Information shown:
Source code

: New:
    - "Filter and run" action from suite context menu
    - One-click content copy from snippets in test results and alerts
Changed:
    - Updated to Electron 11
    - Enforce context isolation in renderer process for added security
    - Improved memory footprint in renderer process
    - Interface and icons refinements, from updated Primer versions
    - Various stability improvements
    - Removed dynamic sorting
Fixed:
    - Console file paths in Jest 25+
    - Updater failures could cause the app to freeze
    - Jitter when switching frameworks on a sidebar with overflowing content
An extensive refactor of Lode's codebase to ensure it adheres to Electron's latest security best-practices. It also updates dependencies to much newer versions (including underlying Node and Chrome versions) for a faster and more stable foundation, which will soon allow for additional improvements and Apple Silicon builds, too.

Problem: Check every line of the entries above, and copy those that carry the string "Electron".

Written solution:
    - Updated to Electron 11
An extensive refactor of Lode's codebase to ensure it adheres to Electron's latest security best-practices. It also updates dependencies to much newer versions (including underlying Node and Chrome versions) for a faster and more stable foundation, which will soon allow for additional improvements and Apple Silicon builds, too.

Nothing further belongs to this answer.